Include indexable pages in your sitemap
rule · sitemap-coverage
Sitemap coverage measures how well your sitemap represents the pages you want indexed. Google's sitemap best practices (opens in a new tab) and your noindex-in-sitemap policy should align so search engines are not forced to guess which URLs matter.
Code Examples
<!-- sitemap.xml includes a noindex page — wrong -->
<url>
<loc>https://example.com/thank-you</loc>
</url><!-- /thank-you carries noindex — contradicts sitemap inclusion -->
<meta name="robots" content="noindex">Including a noindex page in the sitemap creates conflicting signals. Google's best practice is: sitemaps should only list pages you want indexed.
Why It Matters
Pages absent from the sitemap rely entirely on crawl discovery via links, which can delay indexing of new content, especially on large sites or pages with few inbound links. Google Search Console (opens in a new tab) is usually the quickest place to confirm whether the delay is sitemap coverage or broader crawl issues.
Include in Sitemap
- ✅ Canonical pages returning HTTP 200
- ✅ Pages with
<meta name="robots" content="index, follow">(or no robots tag) - ✅ Pages with self-referencing canonical tags (
<link rel="canonical" href="[same URL]">) - ✅ New pages published in the last 7 days (high-priority for timely indexing)
Exclude from Sitemap
- ❌ Pages with
<meta name="robots" content="noindex"> - ❌ Pages blocked by
robots.txt(they cannot be crawled anyway) - ❌ Pages with canonical tags pointing to a different URL
- ❌ Redirect pages (3XX responses)
- ❌ Paginated subpages (e.g.,
/category/?page=2) unless they have unique, indexable content - ❌ Faceted/filtered URLs that duplicate canonical-url category pages
- ❌ Login, checkout, and other private pages
✅ Automated Coverage
Generate sitemaps from your CMS or database by querying only published, indexable content:
// Next.js sitemap.ts
export default async function sitemap() {
const posts = await fetchPublishedPosts() // Only published posts
return posts.map(post => ({
url: `https://example.com/blog/${post.slug}`,
lastModified: post.updatedAt,
}))
}Finding Gaps
- Google Search Console → Coverage: Pages marked "Discovered – currently not indexed" may need sitemap entry
- Crawl your site: Compare all crawled 200-OK pages against sitemap URLs
- Log analysis: Check server logs for URLs Googlebot is visiting that are not in your sitemap
Exceptions
- Staging, utility, login, account, or internal search pages may intentionally use different crawl or index signals if they are not meant to rank.
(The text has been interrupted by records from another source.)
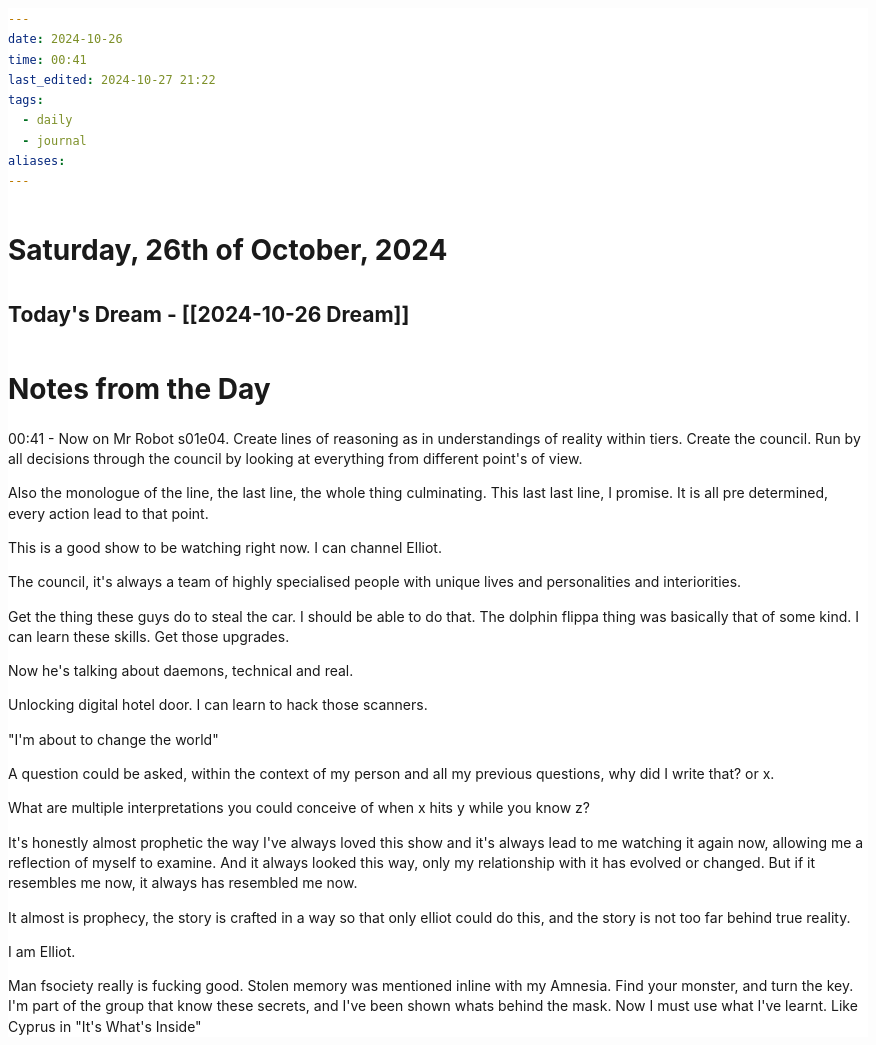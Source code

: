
 ```yaml
---
date: 2024-10-26
time: 00:41
last_edited: 2024-10-27 21:22
tags:
  - daily
  - journal
aliases: 
---
```

# Saturday, 26th of October, 2024

## Today's Dream - [[2024-10-26 Dream]]

# Notes from the Day
00:41 - Now on Mr Robot s01e04. Create lines of reasoning as in understandings of reality within tiers. Create the council. Run by all decisions through the council by looking at everything from different point's of view.

Also the monologue of the line, the last line, the whole thing culminating. This last last line, I promise. It is all pre determined, every action lead to that point.

This is a good show to be watching right now. I can channel Elliot.

The council, it's always a team of highly specialised people with unique lives and personalities and interiorities.

Get the thing these guys do to steal the car. I should be able to do that. The dolphin flippa thing was basically that of some kind. I can learn these skills. Get those upgrades.

Now he's talking about daemons, technical and real.

Unlocking digital hotel door. I can learn to hack those scanners.

"I'm about to change the world"

A question could be asked, within the context of my person and all my previous questions, why did I write that? or x.

What are multiple interpretations you could conceive of when x hits y while you know z?

It's honestly almost prophetic the way I've always loved this show and it's always lead to me watching it again now, allowing me a reflection of myself to examine. And it always looked this way, only my relationship with it has evolved or changed. But if it resembles me now, it always has resembled me now.

It almost is prophecy, the story is crafted in a way so that only elliot could do this, and the story is not too far behind true reality.

I am Elliot.

Man fsociety really is fucking good. Stolen memory was mentioned inline with my Amnesia.  Find your monster, and turn the key. I'm part of the group that know these secrets, and I've been shown whats behind the mask. Now I must use what I've learnt. Like Cyprus in "It's What's Inside"
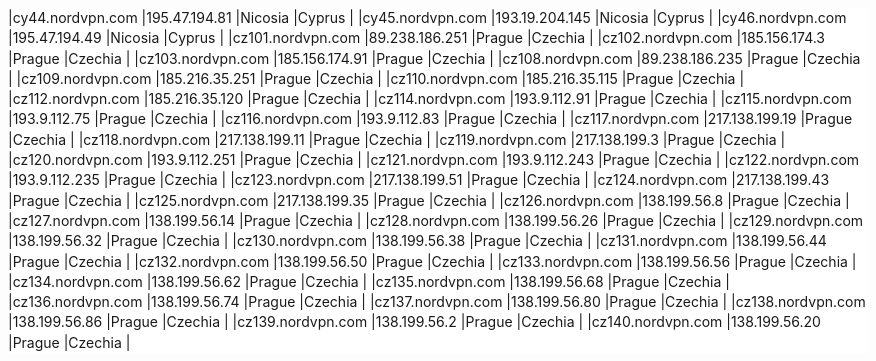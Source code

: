 |cy44.nordvpn.com      |195.47.194.81  |Nicosia              |Cyprus                |
|cy45.nordvpn.com      |193.19.204.145 |Nicosia              |Cyprus                |
|cy46.nordvpn.com      |195.47.194.49  |Nicosia              |Cyprus                |
|cz101.nordvpn.com     |89.238.186.251 |Prague               |Czechia               |
|cz102.nordvpn.com     |185.156.174.3  |Prague               |Czechia               |
|cz103.nordvpn.com     |185.156.174.91 |Prague               |Czechia               |
|cz108.nordvpn.com     |89.238.186.235 |Prague               |Czechia               |
|cz109.nordvpn.com     |185.216.35.251 |Prague               |Czechia               |
|cz110.nordvpn.com     |185.216.35.115 |Prague               |Czechia               |
|cz112.nordvpn.com     |185.216.35.120 |Prague               |Czechia               |
|cz114.nordvpn.com     |193.9.112.91   |Prague               |Czechia               |
|cz115.nordvpn.com     |193.9.112.75   |Prague               |Czechia               |
|cz116.nordvpn.com     |193.9.112.83   |Prague               |Czechia               |
|cz117.nordvpn.com     |217.138.199.19 |Prague               |Czechia               |
|cz118.nordvpn.com     |217.138.199.11 |Prague               |Czechia               |
|cz119.nordvpn.com     |217.138.199.3  |Prague               |Czechia               |
|cz120.nordvpn.com     |193.9.112.251  |Prague               |Czechia               |
|cz121.nordvpn.com     |193.9.112.243  |Prague               |Czechia               |
|cz122.nordvpn.com     |193.9.112.235  |Prague               |Czechia               |
|cz123.nordvpn.com     |217.138.199.51 |Prague               |Czechia               |
|cz124.nordvpn.com     |217.138.199.43 |Prague               |Czechia               |
|cz125.nordvpn.com     |217.138.199.35 |Prague               |Czechia               |
|cz126.nordvpn.com     |138.199.56.8   |Prague               |Czechia               |
|cz127.nordvpn.com     |138.199.56.14  |Prague               |Czechia               |
|cz128.nordvpn.com     |138.199.56.26  |Prague               |Czechia               |
|cz129.nordvpn.com     |138.199.56.32  |Prague               |Czechia               |
|cz130.nordvpn.com     |138.199.56.38  |Prague               |Czechia               |
|cz131.nordvpn.com     |138.199.56.44  |Prague               |Czechia               |
|cz132.nordvpn.com     |138.199.56.50  |Prague               |Czechia               |
|cz133.nordvpn.com     |138.199.56.56  |Prague               |Czechia               |
|cz134.nordvpn.com     |138.199.56.62  |Prague               |Czechia               |
|cz135.nordvpn.com     |138.199.56.68  |Prague               |Czechia               |
|cz136.nordvpn.com     |138.199.56.74  |Prague               |Czechia               |
|cz137.nordvpn.com     |138.199.56.80  |Prague               |Czechia               |
|cz138.nordvpn.com     |138.199.56.86  |Prague               |Czechia               |
|cz139.nordvpn.com     |138.199.56.2   |Prague               |Czechia               |
|cz140.nordvpn.com     |138.199.56.20  |Prague               |Czechia               |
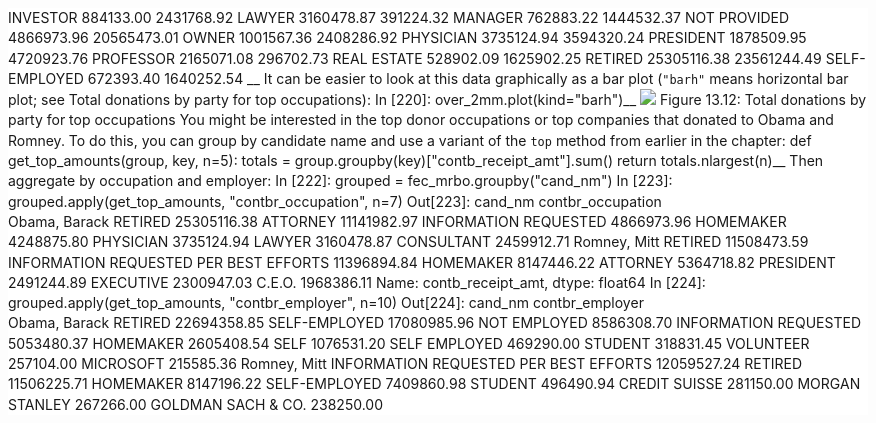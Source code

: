 INVESTOR             884133.00   2431768.92
LAWYER              3160478.87    391224.32
MANAGER              762883.22   1444532.37
NOT PROVIDED        4866973.96  20565473.01
OWNER               1001567.36   2408286.92
PHYSICIAN           3735124.94   3594320.24
PRESIDENT           1878509.95   4720923.76
PROFESSOR           2165071.08    296702.73
REAL ESTATE          528902.09   1625902.25
RETIRED            25305116.38  23561244.49
SELF-EMPLOYED        672393.40   1640252.54 __
It can be easier to look at this data graphically as a bar plot \(`"barh"` means horizontal bar plot; see Total donations by party for top occupations\):
In [220]: over_2mm.plot(kind="barh")__
![](figs/groupby_fec_occ_party.png)
Figure 13.12: Total donations by party for top occupations
You might be interested in the top donor occupations or top companies that donated to Obama and Romney. To do this, you can group by candidate name and use a variant of the `top` method from earlier in the chapter:
def get_top_amounts(group, key, n=5):
totals = group.groupby(key)["contb_receipt_amt"].sum()
return totals.nlargest(n)__
Then aggregate by occupation and employer:
In [222]: grouped = fec_mrbo.groupby("cand_nm")
In [223]: grouped.apply(get_top_amounts, "contbr_occupation", n=7)
Out[223]: 
cand_nm        contbr_occupation                     
Obama, Barack  RETIRED                                   25305116.38
ATTORNEY                                  11141982.97
INFORMATION REQUESTED                      4866973.96
HOMEMAKER                                  4248875.80
PHYSICIAN                                  3735124.94
LAWYER                                     3160478.87
CONSULTANT                                 2459912.71
Romney, Mitt   RETIRED                                   11508473.59
INFORMATION REQUESTED PER BEST EFFORTS    11396894.84
HOMEMAKER                                  8147446.22
ATTORNEY                                   5364718.82
PRESIDENT                                  2491244.89
EXECUTIVE                                  2300947.03
C.E.O.                                     1968386.11
Name: contb_receipt_amt, dtype: float64
In [224]: grouped.apply(get_top_amounts, "contbr_employer", n=10)
Out[224]: 
cand_nm        contbr_employer                       
Obama, Barack  RETIRED                                   22694358.85
SELF-EMPLOYED                             17080985.96
NOT EMPLOYED                               8586308.70
INFORMATION REQUESTED                      5053480.37
HOMEMAKER                                  2605408.54
SELF                                       1076531.20
SELF EMPLOYED                               469290.00
STUDENT                                     318831.45
VOLUNTEER                                   257104.00
MICROSOFT                                   215585.36
Romney, Mitt   INFORMATION REQUESTED PER BEST EFFORTS    12059527.24
RETIRED                                   11506225.71
HOMEMAKER                                  8147196.22
SELF-EMPLOYED                              7409860.98
STUDENT                                     496490.94
CREDIT SUISSE                               281150.00
MORGAN STANLEY                              267266.00
GOLDMAN SACH & CO.                          238250.00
- Temporary migration states can produce noisy intermediate signals; flag the live production URL pattern, not one-off transition artifacts.
- When redirects, canonicals, robots directives, or indexability signals conflict, fix the strongest final signal first instead of reporting every downstream symptom as a separate blocker.
Standards
- Use these references as the standard for the final search-facing HTML, metadata, and crawl behavior.
- Check the implementation against Google: Sitemap best practices before treating the rule as satisfied.
- Check the implementation against Google: Build and submit a sitemap before treating the rule as satisfied.
Verification
Automated Checks
- Inspect rendered HTML and HTTP headers to confirm the expected metadata or crawlability signal is present.
- Test the affected URL with Google Search Console or equivalent tooling where relevant.
- Re-crawl a representative page set after deployment.
Manual Checks
- Confirm the change does not create conflicting canonical-url, robots, or structured-data signals.